The overall second winner was violinist Neo Motsatse (13), a student of acclaimed violin pedagogue Jack de Wet. Motsatse gave a thrilling performance of three technically demanding works, including three Romanian Folk Dances (1, 5 and 6) by Bela Bartók, as well as the first movement of the GB Viotti Violin Concerto No. 22 in a minor. Although Motsatse claims that her idol is Beyoncé, I have no doubt that if Beyoncé knew what this young virtuoso could do on a violin, the envy would be all on her side.
The third prize went to Simon Fan Wu (13) – another student of Mario Nell. At the beginning of the evening Wu announced that he wants to bring to everyone the happiness that music brings for him. This, Wu certainly did. The audience particularly enjoyed his exciting rendition of Sancan’s nail-biting Toccata.

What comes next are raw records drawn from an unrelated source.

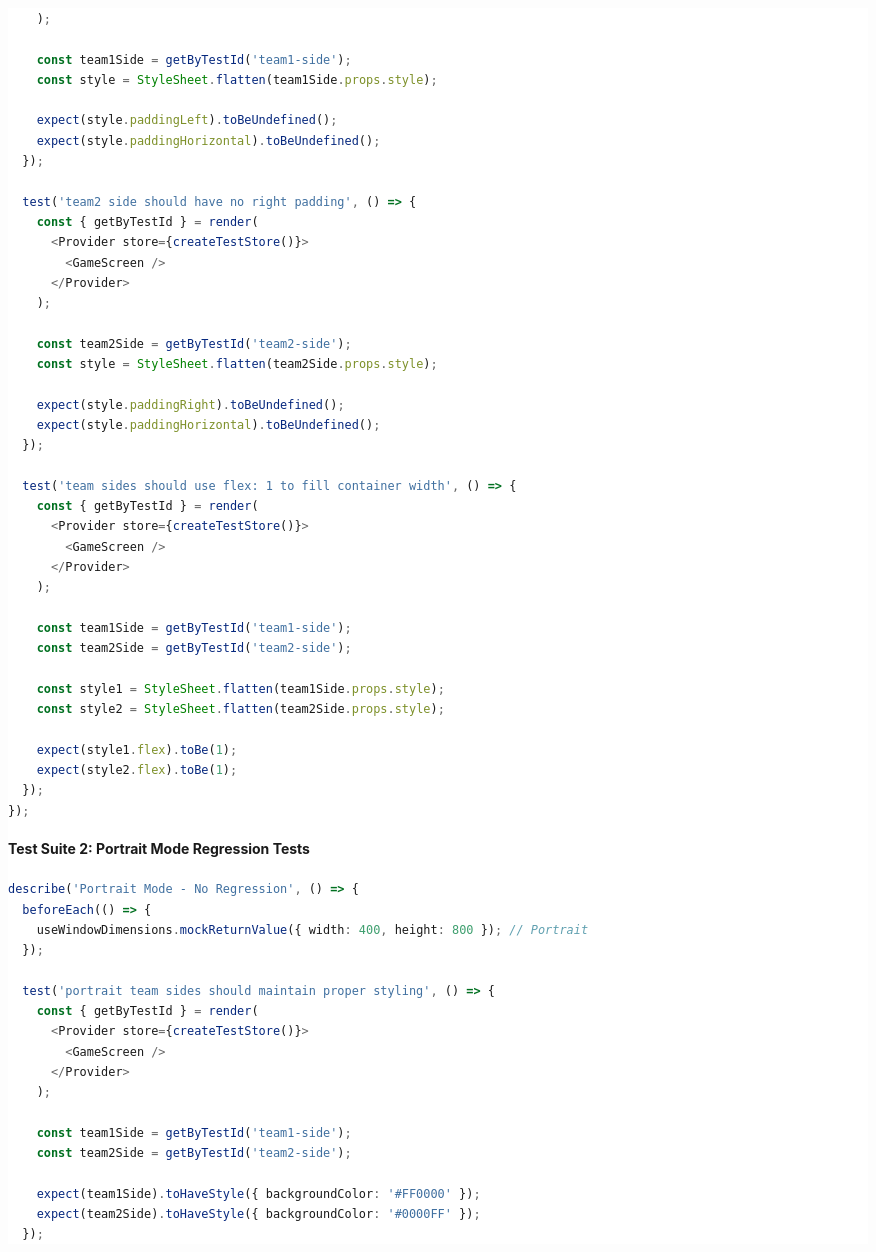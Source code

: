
 ```typescript
    );

    const team1Side = getByTestId('team1-side');
    const style = StyleSheet.flatten(team1Side.props.style);

    expect(style.paddingLeft).toBeUndefined();
    expect(style.paddingHorizontal).toBeUndefined();
  });

  test('team2 side should have no right padding', () => {
    const { getByTestId } = render(
      <Provider store={createTestStore()}>
        <GameScreen />
      </Provider>
    );

    const team2Side = getByTestId('team2-side');
    const style = StyleSheet.flatten(team2Side.props.style);

    expect(style.paddingRight).toBeUndefined();
    expect(style.paddingHorizontal).toBeUndefined();
  });

  test('team sides should use flex: 1 to fill container width', () => {
    const { getByTestId } = render(
      <Provider store={createTestStore()}>
        <GameScreen />
      </Provider>
    );

    const team1Side = getByTestId('team1-side');
    const team2Side = getByTestId('team2-side');

    const style1 = StyleSheet.flatten(team1Side.props.style);
    const style2 = StyleSheet.flatten(team2Side.props.style);

    expect(style1.flex).toBe(1);
    expect(style2.flex).toBe(1);
  });
});
```

#### Test Suite 2: Portrait Mode Regression Tests
```typescript
describe('Portrait Mode - No Regression', () => {
  beforeEach(() => {
    useWindowDimensions.mockReturnValue({ width: 400, height: 800 }); // Portrait
  });

  test('portrait team sides should maintain proper styling', () => {
    const { getByTestId } = render(
      <Provider store={createTestStore()}>
        <GameScreen />
      </Provider>
    );

    const team1Side = getByTestId('team1-side');
    const team2Side = getByTestId('team2-side');

    expect(team1Side).toHaveStyle({ backgroundColor: '#FF0000' });
    expect(team2Side).toHaveStyle({ backgroundColor: '#0000FF' });
  });

```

The first prize, however, belonged to cellist Arjen van Renssen (13) who gave an unrivalled performance in which he showcased his technical skill and diversity as a performer. From the emotive and expressive Après un Rêve by Fauré, to the Spanish sounds of Moszkowski’s Guitarre Op. 45 No. 2, and the utterly enjoyable Scherzo by D van Goens, van Renssen was a true star and the deserving winner of this 25th SAMRO Hubert van der Spuy National Music Competition. What makes this win all the more sweet is that Renssen’s cello teacher, Anzel Gerber, was the first winner of this very competition in 1989.
The SAMRO Hubert van der Spuy National Music Competition has certainly been a catalyst for many young South Africans’ careers and one can only wonder and dream about the bright future that awaits the participants. Many previous winners have since made their mark as excellent classical musicians both locally and abroad, including classical guitarist James Grace who won the competition in 1991 and violinist Zoë Beyers, the 1993 winner. More recently, both Megan-Geoffrey Prins (winner in 2001) and Jan Hugo (winner in 2003) have excelled in the SAMRO Overseas Scholarship Competition and are currently continuing with their music studies abroad.
But becoming a performing artist is not the be-all and end-all of such competitions. I was struck by the number of participants who spoke so highly of their music teachers, and who aspire to become music teachers themselves one day. Teacher Tilla Henkins from the Mangaung String Programme in Bloemfontein was proudly introduced by Ashlin Grobbelaar (14) who won the prize for the most promising development candidate, while teacher Claudine van Breda (who has had no less than 7 students qualifying annually for this competition since it first started in 1989) received a special mention for her continued support and contribution to music education and the SAMRO Hubert van der Spuy National Music Competition in particular. Music teachers are clearly a most admirable species and they can make a real difference in the lives of many children… and adults!
The evening concluded with much laughter, merriments, food and drink. We all felt part of the music family as the godfather of the competition, Hubert van der Spuy, made us all feel at home with his warm and larger-than-life personality. I am already looking forward to next year’s competition and rumour has it that the hopeful participants for 2014 have already started practising.
by Andra le Roux-Kemp
The SAMRO Hubert van der Spuy National Music Competition 2013 was held at the Hugo Lambrechts Auditorium from 16 to 20 September 2013.